[INPUT FOR THIS TASK]

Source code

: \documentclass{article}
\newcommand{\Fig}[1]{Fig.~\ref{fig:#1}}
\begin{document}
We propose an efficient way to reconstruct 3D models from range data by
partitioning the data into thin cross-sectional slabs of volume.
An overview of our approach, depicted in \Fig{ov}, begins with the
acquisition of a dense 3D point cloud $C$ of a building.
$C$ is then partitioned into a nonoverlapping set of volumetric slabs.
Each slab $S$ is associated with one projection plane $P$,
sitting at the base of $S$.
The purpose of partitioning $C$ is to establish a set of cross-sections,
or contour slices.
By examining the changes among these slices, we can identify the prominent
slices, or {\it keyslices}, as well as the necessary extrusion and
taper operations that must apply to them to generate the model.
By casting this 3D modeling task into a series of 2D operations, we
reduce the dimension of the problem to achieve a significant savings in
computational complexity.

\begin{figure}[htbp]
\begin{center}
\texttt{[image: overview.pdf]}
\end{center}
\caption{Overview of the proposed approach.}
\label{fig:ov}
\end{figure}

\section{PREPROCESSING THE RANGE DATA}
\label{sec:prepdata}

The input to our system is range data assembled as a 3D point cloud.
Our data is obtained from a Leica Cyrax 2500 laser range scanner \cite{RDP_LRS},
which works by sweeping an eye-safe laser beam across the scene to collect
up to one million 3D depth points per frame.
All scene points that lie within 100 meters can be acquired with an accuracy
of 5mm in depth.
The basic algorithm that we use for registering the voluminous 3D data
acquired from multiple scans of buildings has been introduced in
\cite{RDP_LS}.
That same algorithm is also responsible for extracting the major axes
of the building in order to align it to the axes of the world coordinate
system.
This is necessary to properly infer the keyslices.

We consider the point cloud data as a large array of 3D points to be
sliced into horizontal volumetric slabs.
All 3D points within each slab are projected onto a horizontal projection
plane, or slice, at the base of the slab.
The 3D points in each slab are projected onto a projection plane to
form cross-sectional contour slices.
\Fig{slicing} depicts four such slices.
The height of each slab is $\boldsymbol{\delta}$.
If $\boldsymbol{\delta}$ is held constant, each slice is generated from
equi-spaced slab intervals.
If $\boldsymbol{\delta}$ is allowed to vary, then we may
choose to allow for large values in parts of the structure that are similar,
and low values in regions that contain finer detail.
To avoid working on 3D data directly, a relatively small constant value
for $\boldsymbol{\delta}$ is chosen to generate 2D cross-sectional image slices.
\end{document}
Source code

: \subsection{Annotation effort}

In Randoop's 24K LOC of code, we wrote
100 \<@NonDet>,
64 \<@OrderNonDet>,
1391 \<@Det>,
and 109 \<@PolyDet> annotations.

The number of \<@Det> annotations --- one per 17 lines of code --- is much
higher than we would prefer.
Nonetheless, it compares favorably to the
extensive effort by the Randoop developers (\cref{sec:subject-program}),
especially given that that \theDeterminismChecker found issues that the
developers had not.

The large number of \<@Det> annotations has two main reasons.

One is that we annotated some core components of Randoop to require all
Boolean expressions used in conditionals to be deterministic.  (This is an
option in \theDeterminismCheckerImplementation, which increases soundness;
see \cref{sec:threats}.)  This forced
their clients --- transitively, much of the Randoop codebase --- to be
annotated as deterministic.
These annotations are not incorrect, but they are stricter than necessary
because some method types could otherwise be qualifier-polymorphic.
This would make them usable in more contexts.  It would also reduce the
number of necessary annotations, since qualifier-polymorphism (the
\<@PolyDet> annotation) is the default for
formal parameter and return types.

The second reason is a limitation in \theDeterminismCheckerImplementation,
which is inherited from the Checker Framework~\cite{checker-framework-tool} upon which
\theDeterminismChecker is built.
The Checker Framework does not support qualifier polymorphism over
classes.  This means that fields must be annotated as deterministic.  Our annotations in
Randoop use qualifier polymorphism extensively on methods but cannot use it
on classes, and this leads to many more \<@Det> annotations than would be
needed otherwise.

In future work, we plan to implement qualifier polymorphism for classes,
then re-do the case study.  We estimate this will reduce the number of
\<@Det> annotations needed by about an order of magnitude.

[/INPUT FOR THIS TASK]

Take the lines from the start of the records through the line holding "The basic algorithm", both included, and please print them exactly, with nothing else.

Source code

: \documentclass{article}
\newcommand{\Fig}[1]{Fig.~\ref{fig:#1}}
\begin{document}
We propose an efficient way to reconstruct 3D models from range data by
partitioning the data into thin cross-sectional slabs of volume.
An overview of our approach, depicted in \Fig{ov}, begins with the
acquisition of a dense 3D point cloud $C$ of a building.
$C$ is then partitioned into a nonoverlapping set of volumetric slabs.
Each slab $S$ is associated with one projection plane $P$,
sitting at the base of $S$.
The purpose of partitioning $C$ is to establish a set of cross-sections,
or contour slices.
By examining the changes among these slices, we can identify the prominent
slices, or {\it keyslices}, as well as the necessary extrusion and
taper operations that must apply to them to generate the model.
By casting this 3D modeling task into a series of 2D operations, we
reduce the dimension of the problem to achieve a significant savings in
computational complexity.

\begin{figure}[htbp]
\begin{center}
\texttt{[image: overview.pdf]}
\end{center}
\caption{Overview of the proposed approach.}
\label{fig:ov}
\end{figure}

\section{PREPROCESSING THE RANGE DATA}
\label{sec:prepdata}

The input to our system is range data assembled as a 3D point cloud.
Our data is obtained from a Leica Cyrax 2500 laser range scanner \cite{RDP_LRS},
which works by sweeping an eye-safe laser beam across the scene to collect
up to one million 3D depth points per frame.
All scene points that lie within 100 meters can be acquired with an accuracy
of 5mm in depth.
The basic algorithm that we use for registering the voluminous 3D data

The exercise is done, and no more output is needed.